_Problem requirements_:
From the first line to the last, return the data exactly, with no pictures.

Collected data entries
■ ■ ■ ■ ■ ■ ■

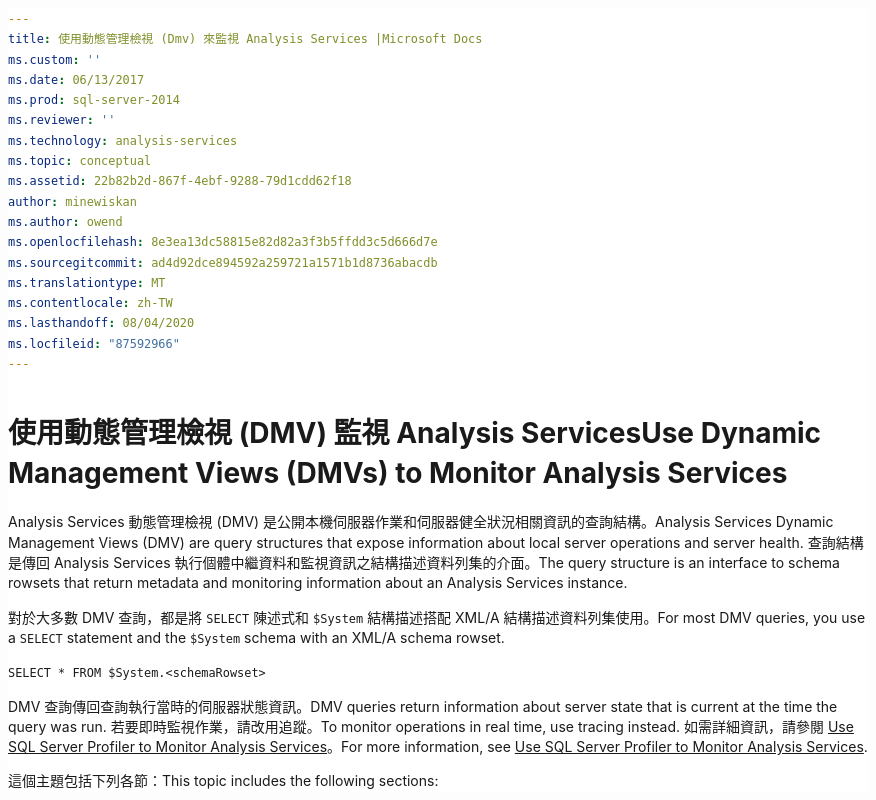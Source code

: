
 ```yaml
---
title: 使用動態管理檢視 (Dmv) 來監視 Analysis Services |Microsoft Docs
ms.custom: ''
ms.date: 06/13/2017
ms.prod: sql-server-2014
ms.reviewer: ''
ms.technology: analysis-services
ms.topic: conceptual
ms.assetid: 22b82b2d-867f-4ebf-9288-79d1cdd62f18
author: minewiskan
ms.author: owend
ms.openlocfilehash: 8e3ea13dc58815e82d82a3f3b5ffdd3c5d666d7e
ms.sourcegitcommit: ad4d92dce894592a259721a1571b1d8736abacdb
ms.translationtype: MT
ms.contentlocale: zh-TW
ms.lasthandoff: 08/04/2020
ms.locfileid: "87592966"
---
```

# <a name="use-dynamic-management-views-dmvs-to-monitor-analysis-services"></a><span data-ttu-id="aaa32-102">使用動態管理檢視 (DMV) 監視 Analysis Services</span><span class="sxs-lookup"><span data-stu-id="aaa32-102">Use Dynamic Management Views (DMVs) to Monitor Analysis Services</span></span>
  <span data-ttu-id="aaa32-103">Analysis Services 動態管理檢視 (DMV) 是公開本機伺服器作業和伺服器健全狀況相關資訊的查詢結構。</span><span class="sxs-lookup"><span data-stu-id="aaa32-103">Analysis Services Dynamic Management Views (DMV) are query structures that expose information about local server operations and server health.</span></span> <span data-ttu-id="aaa32-104">查詢結構是傳回 Analysis Services 執行個體中繼資料和監視資訊之結構描述資料列集的介面。</span><span class="sxs-lookup"><span data-stu-id="aaa32-104">The query structure is an interface to schema rowsets that return metadata and monitoring information about an Analysis Services instance.</span></span>  
  
 <span data-ttu-id="aaa32-105">對於大多數 DMV 查詢，都是將 `SELECT` 陳述式和 `$System` 結構描述搭配 XML/A 結構描述資料列集使用。</span><span class="sxs-lookup"><span data-stu-id="aaa32-105">For most DMV queries, you use a `SELECT` statement and the `$System` schema with an XML/A schema rowset.</span></span>  
  
```  
SELECT * FROM $System.<schemaRowset>  
```  
  
 <span data-ttu-id="aaa32-106">DMV 查詢傳回查詢執行當時的伺服器狀態資訊。</span><span class="sxs-lookup"><span data-stu-id="aaa32-106">DMV queries return information about server state that is current at the time the query was run.</span></span> <span data-ttu-id="aaa32-107">若要即時監視作業，請改用追蹤。</span><span class="sxs-lookup"><span data-stu-id="aaa32-107">To monitor operations in real time, use tracing instead.</span></span> <span data-ttu-id="aaa32-108">如需詳細資訊，請參閱 [Use SQL Server Profiler to Monitor Analysis Services](use-sql-server-profiler-to-monitor-analysis-services.md)。</span><span class="sxs-lookup"><span data-stu-id="aaa32-108">For more information, see [Use SQL Server Profiler to Monitor Analysis Services](use-sql-server-profiler-to-monitor-analysis-services.md).</span></span>  
  
 <span data-ttu-id="aaa32-109">這個主題包括下列各節：</span><span class="sxs-lookup"><span data-stu-id="aaa32-109">This topic includes the following sections:</span></span>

■ ■ ■ ■ ■ ■ ■

_Solution below_:
Source code

:
 ```yaml
---
title: 使用動態管理檢視 (Dmv) 來監視 Analysis Services |Microsoft Docs
ms.custom: ''
ms.date: 06/13/2017
ms.prod: sql-server-2014
ms.reviewer: ''
ms.technology: analysis-services
ms.topic: conceptual
ms.assetid: 22b82b2d-867f-4ebf-9288-79d1cdd62f18
author: minewiskan
ms.author: owend
ms.openlocfilehash: 8e3ea13dc58815e82d82a3f3b5ffdd3c5d666d7e
ms.sourcegitcommit: ad4d92dce894592a259721a1571b1d8736abacdb
ms.translationtype: MT
ms.contentlocale: zh-TW
ms.lasthandoff: 08/04/2020
ms.locfileid: "87592966"
---
```

# <a name="use-dynamic-management-views-dmvs-to-monitor-analysis-services"></a><span data-ttu-id="aaa32-102">使用動態管理檢視 (DMV) 監視 Analysis Services</span><span class="sxs-lookup"><span data-stu-id="aaa32-102">Use Dynamic Management Views (DMVs) to Monitor Analysis Services</span></span>
  <span data-ttu-id="aaa32-103">Analysis Services 動態管理檢視 (DMV) 是公開本機伺服器作業和伺服器健全狀況相關資訊的查詢結構。</span><span class="sxs-lookup"><span data-stu-id="aaa32-103">Analysis Services Dynamic Management Views (DMV) are query structures that expose information about local server operations and server health.</span></span> <span data-ttu-id="aaa32-104">查詢結構是傳回 Analysis Services 執行個體中繼資料和監視資訊之結構描述資料列集的介面。</span><span class="sxs-lookup"><span data-stu-id="aaa32-104">The query structure is an interface to schema rowsets that return metadata and monitoring information about an Analysis Services instance.</span></span>  
  
 <span data-ttu-id="aaa32-105">對於大多數 DMV 查詢，都是將 `SELECT` 陳述式和 `$System` 結構描述搭配 XML/A 結構描述資料列集使用。</span><span class="sxs-lookup"><span data-stu-id="aaa32-105">For most DMV queries, you use a `SELECT` statement and the `$System` schema with an XML/A schema rowset.</span></span>  
  
```  
SELECT * FROM $System.<schemaRowset>  
```  
  
 <span data-ttu-id="aaa32-106">DMV 查詢傳回查詢執行當時的伺服器狀態資訊。</span><span class="sxs-lookup"><span data-stu-id="aaa32-106">DMV queries return information about server state that is current at the time the query was run.</span></span> <span data-ttu-id="aaa32-107">若要即時監視作業，請改用追蹤。</span><span class="sxs-lookup"><span data-stu-id="aaa32-107">To monitor operations in real time, use tracing instead.</span></span> <span data-ttu-id="aaa32-108">如需詳細資訊，請參閱 [Use SQL Server Profiler to Monitor Analysis Services](use-sql-server-profiler-to-monitor-analysis-services.md)。</span><span class="sxs-lookup"><span data-stu-id="aaa32-108">For more information, see [Use SQL Server Profiler to Monitor Analysis Services](use-sql-server-profiler-to-monitor-analysis-services.md).</span></span>  
  
 <span data-ttu-id="aaa32-109">這個主題包括下列各節：</span><span class="sxs-lookup"><span data-stu-id="aaa32-109">This topic includes the following sections:</span></span>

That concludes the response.